From the records below, copy each line that has the word "with" in it.

=== Begin Enclosure ===

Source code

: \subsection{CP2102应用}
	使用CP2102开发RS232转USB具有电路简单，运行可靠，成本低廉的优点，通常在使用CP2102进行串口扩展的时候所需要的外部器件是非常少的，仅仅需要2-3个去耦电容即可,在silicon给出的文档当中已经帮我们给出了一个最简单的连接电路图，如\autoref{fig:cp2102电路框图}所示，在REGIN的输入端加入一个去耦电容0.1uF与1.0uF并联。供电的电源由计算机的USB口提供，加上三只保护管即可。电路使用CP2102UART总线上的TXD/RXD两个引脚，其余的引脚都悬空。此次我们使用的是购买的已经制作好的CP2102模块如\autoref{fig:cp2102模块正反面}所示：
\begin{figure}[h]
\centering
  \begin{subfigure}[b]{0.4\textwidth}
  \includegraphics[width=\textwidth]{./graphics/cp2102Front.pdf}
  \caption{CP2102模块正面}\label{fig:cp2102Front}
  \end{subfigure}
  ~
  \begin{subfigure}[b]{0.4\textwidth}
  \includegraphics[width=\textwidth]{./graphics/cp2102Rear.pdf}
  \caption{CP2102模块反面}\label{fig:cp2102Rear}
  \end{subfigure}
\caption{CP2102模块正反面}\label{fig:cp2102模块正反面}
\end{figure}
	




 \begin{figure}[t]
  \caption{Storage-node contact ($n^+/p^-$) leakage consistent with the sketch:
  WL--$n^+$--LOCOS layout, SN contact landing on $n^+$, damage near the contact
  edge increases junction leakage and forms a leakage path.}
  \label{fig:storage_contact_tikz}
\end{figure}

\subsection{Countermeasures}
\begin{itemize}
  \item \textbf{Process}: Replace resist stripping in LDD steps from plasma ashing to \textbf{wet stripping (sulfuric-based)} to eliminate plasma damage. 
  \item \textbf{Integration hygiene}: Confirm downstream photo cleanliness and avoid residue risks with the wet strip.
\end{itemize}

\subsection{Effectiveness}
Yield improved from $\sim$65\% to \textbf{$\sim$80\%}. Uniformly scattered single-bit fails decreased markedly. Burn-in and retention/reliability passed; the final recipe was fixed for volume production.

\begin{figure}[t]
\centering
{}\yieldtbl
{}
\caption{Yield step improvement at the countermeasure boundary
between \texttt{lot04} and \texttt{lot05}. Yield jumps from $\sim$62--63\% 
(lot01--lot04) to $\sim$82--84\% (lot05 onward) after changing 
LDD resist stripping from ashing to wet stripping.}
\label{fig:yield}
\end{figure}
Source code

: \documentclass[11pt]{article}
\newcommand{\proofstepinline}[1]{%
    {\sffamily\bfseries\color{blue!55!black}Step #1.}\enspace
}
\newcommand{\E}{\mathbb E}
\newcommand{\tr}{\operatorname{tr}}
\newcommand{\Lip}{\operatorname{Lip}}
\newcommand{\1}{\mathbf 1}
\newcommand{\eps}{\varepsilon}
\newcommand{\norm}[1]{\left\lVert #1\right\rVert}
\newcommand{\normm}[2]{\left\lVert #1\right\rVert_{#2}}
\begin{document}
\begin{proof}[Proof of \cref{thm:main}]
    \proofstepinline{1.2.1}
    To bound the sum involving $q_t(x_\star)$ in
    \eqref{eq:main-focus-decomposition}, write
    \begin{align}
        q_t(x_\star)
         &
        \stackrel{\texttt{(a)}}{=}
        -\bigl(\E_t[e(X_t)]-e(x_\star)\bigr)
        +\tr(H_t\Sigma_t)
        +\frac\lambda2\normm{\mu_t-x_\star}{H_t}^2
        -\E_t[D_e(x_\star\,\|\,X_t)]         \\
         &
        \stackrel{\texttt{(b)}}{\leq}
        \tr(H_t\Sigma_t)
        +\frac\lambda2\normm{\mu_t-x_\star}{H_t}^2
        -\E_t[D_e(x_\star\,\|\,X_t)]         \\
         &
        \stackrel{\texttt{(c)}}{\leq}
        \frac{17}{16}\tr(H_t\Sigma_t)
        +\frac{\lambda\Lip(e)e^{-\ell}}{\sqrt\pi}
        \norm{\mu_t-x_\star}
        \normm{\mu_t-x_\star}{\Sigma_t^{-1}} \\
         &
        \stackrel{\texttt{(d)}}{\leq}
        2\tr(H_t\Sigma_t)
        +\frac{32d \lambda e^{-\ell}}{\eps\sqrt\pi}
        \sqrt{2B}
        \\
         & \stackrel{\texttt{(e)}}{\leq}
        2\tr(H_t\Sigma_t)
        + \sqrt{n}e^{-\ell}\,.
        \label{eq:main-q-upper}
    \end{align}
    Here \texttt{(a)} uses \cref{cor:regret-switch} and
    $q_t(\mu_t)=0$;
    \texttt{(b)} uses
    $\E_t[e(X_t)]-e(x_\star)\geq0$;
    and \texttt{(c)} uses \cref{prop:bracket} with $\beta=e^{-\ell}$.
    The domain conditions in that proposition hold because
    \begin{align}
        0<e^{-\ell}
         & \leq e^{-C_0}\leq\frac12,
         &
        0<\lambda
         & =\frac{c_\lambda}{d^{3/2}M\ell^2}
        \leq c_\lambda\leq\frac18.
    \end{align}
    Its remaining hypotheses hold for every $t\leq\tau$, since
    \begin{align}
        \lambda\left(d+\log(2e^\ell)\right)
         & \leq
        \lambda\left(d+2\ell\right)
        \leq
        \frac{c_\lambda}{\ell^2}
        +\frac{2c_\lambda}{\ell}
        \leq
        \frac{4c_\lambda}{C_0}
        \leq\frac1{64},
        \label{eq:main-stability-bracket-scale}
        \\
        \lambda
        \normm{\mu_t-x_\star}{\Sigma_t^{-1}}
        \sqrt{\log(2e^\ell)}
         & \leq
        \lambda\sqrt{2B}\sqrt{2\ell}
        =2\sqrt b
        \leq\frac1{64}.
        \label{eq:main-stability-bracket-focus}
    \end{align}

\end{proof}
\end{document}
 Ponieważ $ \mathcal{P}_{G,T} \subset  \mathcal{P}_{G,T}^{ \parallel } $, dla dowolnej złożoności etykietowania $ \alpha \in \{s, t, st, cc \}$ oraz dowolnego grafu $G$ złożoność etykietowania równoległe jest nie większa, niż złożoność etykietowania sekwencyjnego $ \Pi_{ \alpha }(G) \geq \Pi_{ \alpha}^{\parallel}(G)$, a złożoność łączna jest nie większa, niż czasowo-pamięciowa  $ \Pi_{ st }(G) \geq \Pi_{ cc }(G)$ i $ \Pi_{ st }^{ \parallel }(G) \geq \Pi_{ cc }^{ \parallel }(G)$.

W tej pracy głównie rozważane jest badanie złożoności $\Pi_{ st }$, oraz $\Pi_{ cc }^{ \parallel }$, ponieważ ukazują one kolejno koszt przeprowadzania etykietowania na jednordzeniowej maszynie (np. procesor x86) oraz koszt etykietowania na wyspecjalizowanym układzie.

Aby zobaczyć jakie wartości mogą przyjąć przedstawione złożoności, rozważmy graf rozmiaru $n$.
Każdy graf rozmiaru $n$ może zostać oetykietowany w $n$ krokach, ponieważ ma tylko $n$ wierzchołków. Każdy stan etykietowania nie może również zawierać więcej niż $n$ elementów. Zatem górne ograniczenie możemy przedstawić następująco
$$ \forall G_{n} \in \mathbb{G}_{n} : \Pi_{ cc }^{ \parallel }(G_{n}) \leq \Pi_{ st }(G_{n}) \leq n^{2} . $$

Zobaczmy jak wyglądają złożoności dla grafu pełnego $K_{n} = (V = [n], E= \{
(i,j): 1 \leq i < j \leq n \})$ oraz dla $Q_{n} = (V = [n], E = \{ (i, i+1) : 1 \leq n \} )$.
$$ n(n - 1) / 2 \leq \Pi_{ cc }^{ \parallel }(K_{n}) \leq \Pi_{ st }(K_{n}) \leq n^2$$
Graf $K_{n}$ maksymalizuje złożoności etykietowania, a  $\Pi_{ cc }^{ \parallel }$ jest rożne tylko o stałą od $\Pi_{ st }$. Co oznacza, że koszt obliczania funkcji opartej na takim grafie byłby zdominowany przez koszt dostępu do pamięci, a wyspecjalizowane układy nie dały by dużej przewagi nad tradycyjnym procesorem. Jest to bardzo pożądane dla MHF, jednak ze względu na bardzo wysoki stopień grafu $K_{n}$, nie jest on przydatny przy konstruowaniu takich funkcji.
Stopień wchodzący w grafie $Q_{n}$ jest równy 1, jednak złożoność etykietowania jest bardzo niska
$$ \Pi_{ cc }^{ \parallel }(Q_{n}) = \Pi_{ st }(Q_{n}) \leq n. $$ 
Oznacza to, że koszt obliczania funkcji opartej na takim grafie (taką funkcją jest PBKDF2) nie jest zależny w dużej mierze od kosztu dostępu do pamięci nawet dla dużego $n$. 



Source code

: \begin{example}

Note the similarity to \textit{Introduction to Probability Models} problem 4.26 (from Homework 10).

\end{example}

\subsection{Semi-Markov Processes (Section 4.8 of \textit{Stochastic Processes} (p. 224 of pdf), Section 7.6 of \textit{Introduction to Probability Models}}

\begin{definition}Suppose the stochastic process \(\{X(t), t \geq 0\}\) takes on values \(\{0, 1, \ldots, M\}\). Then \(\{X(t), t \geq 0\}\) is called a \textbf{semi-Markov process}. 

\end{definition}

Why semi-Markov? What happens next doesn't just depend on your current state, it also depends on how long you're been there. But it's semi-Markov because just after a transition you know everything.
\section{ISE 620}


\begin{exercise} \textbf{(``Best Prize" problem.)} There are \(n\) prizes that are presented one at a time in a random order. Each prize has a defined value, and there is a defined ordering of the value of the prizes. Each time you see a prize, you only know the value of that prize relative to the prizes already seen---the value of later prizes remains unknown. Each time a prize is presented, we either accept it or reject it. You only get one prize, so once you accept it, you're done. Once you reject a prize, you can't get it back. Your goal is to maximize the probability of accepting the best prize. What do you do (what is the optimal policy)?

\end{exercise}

=== End Enclosure ===

ANSWER BOX:
  \caption{Storage-node contact ($n^+/p^-$) leakage consistent with the sketch:
  \item \textbf{Integration hygiene}: Confirm downstream photo cleanliness and avoid residue risks with the wet strip.
    and \texttt{(c)} uses \cref{prop:bracket} with $\beta=e^{-\ell}$.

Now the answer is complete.